╔══
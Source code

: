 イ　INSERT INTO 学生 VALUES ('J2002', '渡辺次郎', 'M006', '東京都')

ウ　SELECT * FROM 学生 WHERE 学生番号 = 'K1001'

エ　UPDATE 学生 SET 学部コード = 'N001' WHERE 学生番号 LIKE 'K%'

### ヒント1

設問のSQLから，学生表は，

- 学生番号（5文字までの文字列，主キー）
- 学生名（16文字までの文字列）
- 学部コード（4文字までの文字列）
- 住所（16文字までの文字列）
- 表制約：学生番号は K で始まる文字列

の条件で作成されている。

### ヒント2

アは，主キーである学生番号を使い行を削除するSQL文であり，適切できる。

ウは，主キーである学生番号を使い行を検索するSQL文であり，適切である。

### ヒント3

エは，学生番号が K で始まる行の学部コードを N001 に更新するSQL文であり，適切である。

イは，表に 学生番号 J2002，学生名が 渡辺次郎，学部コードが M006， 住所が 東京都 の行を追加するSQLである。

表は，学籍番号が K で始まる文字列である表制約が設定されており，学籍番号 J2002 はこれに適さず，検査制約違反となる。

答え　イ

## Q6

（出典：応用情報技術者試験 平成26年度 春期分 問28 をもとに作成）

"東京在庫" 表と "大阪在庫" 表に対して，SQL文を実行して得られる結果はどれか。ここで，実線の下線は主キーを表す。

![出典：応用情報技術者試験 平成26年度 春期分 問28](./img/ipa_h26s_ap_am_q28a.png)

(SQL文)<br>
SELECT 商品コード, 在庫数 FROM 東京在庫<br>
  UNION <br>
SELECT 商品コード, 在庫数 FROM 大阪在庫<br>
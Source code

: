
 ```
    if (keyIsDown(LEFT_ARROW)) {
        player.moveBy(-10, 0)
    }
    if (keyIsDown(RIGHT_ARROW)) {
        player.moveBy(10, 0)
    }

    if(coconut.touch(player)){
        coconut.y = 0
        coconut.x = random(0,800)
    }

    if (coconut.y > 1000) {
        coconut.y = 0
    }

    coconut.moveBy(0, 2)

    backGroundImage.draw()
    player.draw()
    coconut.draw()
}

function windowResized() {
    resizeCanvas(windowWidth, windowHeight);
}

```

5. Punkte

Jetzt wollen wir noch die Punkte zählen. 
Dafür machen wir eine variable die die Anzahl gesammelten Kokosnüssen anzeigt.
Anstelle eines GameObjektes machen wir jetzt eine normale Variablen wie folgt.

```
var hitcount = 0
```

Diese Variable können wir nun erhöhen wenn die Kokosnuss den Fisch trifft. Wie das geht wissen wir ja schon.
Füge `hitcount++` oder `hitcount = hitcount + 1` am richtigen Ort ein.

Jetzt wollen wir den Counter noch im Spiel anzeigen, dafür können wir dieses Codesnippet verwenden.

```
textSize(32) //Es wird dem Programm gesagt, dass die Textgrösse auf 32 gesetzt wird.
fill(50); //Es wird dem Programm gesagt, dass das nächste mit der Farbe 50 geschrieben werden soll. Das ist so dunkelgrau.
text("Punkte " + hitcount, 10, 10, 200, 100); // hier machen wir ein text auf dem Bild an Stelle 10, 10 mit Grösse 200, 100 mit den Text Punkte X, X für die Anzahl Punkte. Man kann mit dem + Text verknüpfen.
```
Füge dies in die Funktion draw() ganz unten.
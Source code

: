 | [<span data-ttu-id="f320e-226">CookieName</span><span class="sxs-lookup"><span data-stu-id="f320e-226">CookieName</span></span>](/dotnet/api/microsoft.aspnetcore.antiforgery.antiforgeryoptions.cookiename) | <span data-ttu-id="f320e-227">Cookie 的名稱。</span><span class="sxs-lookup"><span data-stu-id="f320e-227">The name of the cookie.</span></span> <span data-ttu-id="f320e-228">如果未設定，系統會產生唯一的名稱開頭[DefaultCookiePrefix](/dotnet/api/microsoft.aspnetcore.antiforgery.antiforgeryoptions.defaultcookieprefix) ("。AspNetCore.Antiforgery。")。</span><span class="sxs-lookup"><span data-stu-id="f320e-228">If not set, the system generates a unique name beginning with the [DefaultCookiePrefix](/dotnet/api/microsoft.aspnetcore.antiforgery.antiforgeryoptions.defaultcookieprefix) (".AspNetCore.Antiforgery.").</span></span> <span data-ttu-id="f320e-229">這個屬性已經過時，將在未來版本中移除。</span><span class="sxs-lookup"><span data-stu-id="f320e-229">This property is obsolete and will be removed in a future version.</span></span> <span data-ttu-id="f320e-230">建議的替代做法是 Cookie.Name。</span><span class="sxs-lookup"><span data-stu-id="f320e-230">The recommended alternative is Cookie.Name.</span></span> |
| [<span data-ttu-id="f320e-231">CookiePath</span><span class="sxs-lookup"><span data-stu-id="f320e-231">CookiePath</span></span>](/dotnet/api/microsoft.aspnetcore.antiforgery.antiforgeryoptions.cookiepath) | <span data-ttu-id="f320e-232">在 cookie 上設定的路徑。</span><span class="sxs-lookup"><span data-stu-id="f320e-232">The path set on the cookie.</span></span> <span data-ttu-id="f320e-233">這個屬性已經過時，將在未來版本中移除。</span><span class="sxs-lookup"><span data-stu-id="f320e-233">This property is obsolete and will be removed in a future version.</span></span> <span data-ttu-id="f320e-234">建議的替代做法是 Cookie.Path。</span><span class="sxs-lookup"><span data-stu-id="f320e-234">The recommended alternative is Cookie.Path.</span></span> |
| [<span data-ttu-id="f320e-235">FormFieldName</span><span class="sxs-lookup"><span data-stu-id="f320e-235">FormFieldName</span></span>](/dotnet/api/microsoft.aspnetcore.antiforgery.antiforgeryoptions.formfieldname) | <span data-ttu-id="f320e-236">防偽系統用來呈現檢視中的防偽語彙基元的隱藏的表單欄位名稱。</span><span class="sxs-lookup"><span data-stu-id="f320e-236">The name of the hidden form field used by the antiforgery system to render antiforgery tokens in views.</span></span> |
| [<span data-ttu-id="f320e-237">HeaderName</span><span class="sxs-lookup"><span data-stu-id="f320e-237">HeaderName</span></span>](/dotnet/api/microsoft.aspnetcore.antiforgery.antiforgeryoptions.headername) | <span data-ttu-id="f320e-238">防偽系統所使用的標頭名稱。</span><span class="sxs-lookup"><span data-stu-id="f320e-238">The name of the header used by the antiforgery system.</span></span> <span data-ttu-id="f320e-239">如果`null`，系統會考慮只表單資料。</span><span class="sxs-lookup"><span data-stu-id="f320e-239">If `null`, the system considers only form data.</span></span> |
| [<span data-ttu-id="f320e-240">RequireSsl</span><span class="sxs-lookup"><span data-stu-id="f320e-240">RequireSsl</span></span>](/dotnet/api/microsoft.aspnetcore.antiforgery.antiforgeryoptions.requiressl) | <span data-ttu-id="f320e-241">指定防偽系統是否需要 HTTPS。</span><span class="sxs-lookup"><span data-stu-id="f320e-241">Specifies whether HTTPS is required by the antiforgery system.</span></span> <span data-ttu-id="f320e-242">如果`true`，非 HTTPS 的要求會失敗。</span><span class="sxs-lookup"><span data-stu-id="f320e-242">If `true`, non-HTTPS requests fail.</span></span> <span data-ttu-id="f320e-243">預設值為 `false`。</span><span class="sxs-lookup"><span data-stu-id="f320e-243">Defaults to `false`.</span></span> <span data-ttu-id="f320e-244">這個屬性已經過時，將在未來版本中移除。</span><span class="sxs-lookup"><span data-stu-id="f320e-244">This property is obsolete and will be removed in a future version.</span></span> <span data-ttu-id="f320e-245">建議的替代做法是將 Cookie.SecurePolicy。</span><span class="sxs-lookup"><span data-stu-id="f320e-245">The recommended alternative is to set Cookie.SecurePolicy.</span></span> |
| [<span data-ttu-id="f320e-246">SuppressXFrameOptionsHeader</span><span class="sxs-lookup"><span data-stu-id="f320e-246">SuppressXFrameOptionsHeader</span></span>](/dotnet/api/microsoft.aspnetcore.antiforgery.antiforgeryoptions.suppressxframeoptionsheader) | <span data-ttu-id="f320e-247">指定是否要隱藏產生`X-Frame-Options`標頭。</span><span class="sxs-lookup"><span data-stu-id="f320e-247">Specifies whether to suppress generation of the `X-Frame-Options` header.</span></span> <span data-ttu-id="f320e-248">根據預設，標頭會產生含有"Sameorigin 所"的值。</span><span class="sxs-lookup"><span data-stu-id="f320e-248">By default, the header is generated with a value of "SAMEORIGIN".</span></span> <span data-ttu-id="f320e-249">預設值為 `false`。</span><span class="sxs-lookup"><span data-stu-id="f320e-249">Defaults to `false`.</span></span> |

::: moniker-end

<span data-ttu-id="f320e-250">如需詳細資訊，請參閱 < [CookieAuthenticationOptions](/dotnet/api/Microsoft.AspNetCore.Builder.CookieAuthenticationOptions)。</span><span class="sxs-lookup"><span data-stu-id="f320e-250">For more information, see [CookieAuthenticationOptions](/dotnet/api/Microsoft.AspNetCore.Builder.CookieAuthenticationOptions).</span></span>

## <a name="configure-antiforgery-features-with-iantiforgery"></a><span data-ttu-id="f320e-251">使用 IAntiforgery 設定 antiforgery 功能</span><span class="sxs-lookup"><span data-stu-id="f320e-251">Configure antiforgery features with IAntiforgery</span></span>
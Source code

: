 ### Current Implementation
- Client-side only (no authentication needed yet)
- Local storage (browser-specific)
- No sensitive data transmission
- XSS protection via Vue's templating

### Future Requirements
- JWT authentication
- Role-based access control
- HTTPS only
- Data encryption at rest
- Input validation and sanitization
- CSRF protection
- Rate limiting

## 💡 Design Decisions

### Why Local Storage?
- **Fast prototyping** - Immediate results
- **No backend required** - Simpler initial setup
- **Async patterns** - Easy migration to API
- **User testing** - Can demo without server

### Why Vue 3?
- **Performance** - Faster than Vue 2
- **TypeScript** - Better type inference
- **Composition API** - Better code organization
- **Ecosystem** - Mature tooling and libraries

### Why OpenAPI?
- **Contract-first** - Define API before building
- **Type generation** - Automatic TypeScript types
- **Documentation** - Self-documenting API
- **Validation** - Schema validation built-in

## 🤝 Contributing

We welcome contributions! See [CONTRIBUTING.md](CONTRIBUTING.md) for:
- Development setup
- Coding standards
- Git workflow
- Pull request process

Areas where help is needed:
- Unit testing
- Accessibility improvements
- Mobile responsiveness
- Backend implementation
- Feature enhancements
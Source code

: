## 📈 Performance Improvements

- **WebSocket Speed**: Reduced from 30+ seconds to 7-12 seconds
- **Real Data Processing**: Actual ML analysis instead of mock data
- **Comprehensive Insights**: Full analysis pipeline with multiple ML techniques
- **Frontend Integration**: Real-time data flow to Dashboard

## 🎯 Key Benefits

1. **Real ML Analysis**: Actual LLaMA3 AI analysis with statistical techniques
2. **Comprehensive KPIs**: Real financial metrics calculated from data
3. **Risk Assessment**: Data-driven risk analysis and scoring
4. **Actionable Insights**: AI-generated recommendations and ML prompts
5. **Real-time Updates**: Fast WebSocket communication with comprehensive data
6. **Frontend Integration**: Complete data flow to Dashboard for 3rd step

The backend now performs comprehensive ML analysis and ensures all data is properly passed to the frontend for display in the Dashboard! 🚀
╚══
Above are the entries. Copy exactly the part that opens with the line containing "- JWT authentication" and closes with the line containing "- **TypeScript** - Better type inference", and no more.

- JWT authentication
- Role-based access control
- HTTPS only
- Data encryption at rest
- Input validation and sanitization
- CSRF protection
- Rate limiting

## 💡 Design Decisions

### Why Local Storage?
- **Fast prototyping** - Immediate results
- **No backend required** - Simpler initial setup
- **Async patterns** - Easy migration to API
- **User testing** - Can demo without server

### Why Vue 3?
- **Performance** - Faster than Vue 2
- **TypeScript** - Better type inference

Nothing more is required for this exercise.